Uma questão especial refere-se à legitimação da Ciência Constitucional. Ela tem uma função catalizadora e, por traduzir - publicamente - a interpretação metodicamente refletida e, simultaneamente, conformar a preparação dos intérpretes oficiais, atua de maneira singular em todos os campos da interpretação. (...). Constituição enquanto objeto é (também) coisa da ciência. (...). Constitui, (...), tarefa da Ciência formular suas contribuições de forma acessível, de modo que ela possa ser apreciada e criticada na esfera pública. 13

Agora, como é possível obter um norte interpretativo metódico e devidamente refletido juridicamente quando a Ciência Constitucional se deixa invadir e sobrepujar pela política e ideologia. Não uma presença impossível de se evitar em qualquer área, mas uma verdadeira colonização que provoca a desfiguração da ciência em questão?

A Juristocracia acaba criando uma “Constituição de solo titulo” (“só de nome”).
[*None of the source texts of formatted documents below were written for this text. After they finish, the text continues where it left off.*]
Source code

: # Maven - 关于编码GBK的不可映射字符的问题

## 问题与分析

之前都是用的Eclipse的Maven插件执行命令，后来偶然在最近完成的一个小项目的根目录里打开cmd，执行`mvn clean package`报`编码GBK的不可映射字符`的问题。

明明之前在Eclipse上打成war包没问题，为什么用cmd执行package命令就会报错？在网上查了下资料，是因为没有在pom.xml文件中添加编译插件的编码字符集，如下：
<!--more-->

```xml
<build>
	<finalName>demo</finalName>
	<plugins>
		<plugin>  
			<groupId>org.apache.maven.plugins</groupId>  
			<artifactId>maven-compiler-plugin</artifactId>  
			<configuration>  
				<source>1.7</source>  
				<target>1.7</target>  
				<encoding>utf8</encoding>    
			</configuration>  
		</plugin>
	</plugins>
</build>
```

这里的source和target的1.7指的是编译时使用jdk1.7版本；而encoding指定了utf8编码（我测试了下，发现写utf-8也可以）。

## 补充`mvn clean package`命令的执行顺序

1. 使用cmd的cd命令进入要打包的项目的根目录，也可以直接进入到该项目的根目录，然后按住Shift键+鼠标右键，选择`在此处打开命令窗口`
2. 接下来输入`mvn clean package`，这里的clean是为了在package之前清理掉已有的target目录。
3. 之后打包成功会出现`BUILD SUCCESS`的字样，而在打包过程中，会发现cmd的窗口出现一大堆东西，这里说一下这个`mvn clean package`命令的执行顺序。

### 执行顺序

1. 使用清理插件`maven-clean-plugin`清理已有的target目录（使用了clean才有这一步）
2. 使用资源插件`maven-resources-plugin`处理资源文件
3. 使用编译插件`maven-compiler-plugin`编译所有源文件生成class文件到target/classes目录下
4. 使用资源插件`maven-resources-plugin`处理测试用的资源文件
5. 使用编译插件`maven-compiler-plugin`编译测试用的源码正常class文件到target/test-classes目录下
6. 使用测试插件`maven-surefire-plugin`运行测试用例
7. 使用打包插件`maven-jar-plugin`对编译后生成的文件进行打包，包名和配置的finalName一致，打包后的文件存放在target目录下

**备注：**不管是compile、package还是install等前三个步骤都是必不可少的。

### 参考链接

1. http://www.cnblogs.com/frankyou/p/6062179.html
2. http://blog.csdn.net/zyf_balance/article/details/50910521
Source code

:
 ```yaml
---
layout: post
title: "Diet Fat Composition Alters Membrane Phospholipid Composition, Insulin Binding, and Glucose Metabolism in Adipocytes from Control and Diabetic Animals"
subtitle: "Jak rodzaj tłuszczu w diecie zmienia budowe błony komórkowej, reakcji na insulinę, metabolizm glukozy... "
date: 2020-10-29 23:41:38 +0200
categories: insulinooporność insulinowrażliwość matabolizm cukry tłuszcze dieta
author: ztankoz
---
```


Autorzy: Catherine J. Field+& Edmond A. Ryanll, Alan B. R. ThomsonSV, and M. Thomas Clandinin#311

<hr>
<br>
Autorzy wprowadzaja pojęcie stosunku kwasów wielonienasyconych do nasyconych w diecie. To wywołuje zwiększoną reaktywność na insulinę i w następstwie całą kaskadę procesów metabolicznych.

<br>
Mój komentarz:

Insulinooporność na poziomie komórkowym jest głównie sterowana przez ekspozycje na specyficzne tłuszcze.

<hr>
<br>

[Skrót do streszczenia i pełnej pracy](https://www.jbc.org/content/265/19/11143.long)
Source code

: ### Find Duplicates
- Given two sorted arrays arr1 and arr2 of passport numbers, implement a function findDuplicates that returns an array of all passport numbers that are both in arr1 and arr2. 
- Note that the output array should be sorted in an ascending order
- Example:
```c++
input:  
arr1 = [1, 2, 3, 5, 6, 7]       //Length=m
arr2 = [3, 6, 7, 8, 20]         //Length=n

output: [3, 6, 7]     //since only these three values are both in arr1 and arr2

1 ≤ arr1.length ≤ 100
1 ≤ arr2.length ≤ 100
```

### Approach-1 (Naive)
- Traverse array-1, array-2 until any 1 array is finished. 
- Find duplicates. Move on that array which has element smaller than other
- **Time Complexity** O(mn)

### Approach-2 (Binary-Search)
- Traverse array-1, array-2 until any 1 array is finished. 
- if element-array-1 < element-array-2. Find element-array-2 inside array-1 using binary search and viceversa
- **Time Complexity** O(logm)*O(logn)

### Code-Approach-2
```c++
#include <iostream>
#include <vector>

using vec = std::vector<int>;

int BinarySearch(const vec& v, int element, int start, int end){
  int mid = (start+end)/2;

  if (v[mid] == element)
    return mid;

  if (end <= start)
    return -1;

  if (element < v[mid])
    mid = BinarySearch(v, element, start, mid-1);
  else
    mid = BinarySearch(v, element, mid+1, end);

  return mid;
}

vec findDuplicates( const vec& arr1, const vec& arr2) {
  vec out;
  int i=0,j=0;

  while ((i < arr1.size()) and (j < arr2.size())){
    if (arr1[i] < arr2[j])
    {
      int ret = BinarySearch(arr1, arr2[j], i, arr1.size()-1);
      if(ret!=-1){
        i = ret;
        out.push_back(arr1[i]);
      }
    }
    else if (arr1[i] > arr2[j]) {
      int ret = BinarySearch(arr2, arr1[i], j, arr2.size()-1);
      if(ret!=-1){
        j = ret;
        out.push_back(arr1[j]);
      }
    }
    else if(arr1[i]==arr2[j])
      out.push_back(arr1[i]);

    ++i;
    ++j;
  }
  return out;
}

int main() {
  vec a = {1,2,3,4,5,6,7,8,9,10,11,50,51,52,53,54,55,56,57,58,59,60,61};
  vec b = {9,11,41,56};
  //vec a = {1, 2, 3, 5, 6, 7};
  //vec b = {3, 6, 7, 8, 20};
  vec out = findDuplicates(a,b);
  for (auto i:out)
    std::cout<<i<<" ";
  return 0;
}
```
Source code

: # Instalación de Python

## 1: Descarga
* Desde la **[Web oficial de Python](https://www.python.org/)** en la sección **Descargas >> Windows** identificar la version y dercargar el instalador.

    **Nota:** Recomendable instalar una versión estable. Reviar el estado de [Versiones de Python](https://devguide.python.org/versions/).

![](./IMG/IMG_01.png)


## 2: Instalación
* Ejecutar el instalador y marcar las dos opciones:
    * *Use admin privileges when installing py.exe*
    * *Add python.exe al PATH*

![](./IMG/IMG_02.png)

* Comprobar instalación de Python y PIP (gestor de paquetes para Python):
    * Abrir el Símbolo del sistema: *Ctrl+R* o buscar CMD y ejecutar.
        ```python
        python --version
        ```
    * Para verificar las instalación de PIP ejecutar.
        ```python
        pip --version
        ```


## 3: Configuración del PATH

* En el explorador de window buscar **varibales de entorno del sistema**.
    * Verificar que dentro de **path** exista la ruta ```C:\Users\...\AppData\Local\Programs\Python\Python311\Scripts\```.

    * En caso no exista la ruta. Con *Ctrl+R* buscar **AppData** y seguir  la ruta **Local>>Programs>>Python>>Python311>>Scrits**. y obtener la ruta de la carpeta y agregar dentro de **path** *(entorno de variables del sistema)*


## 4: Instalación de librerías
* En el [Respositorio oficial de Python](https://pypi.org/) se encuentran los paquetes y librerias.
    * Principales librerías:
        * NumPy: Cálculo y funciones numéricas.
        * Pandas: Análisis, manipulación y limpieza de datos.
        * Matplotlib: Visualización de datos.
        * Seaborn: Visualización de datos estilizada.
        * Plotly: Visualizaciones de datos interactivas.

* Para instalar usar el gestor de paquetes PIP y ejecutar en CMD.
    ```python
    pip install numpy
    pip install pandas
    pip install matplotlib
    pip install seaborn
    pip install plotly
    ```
Afetando uma falsa submissão à autoridade da Constituição, na verdade, impõe uma vontade subjetiva (voluntarismo) que não passa de intolerância à verdadeira autoridade que deveria emanar da Carta Magna. Como nos ensina desde antanho Lassale, com sua visão constitucional sociológica, 14 a Constituição se converte, nessas circunstâncias, em uma simples “folha de papel” que não retrata a realidade politico – social e nem mesmo jurídica de um país. 15 A diferença é que não é a Constituição em si que se encontra em descompasso com a realidade, é a Juristocracia como caixa de ressonância ideológica que, artificiosamente, faz com que a Carta Constitucional pareça apartada do mundo da vida, da realidade político – social e das forças reais que atuam ou deveriam atuar no país. A usurpação do poder legítimo faz com que se desconfigure a realidade.

Não é aceitável fazer uma análise perfunctória dessa questão da descriminalização das drogas, passando ao largo da ideologia que a sustenta e fazendo de conta que tratamos tão somente de questões jurídico – científicas imparciais. Como bem aduz Nina Power, em seu artigo na Revista “Compact”, sob o título traduzido livremente de “Contra a Intolerância Progressista”:

“Opor-se à intolerância progressista requer não apenas defender a verdade, mas superar o medo de ser denunciado por se relacionar com o tipo errado de pessoas (...)” (tradução livre).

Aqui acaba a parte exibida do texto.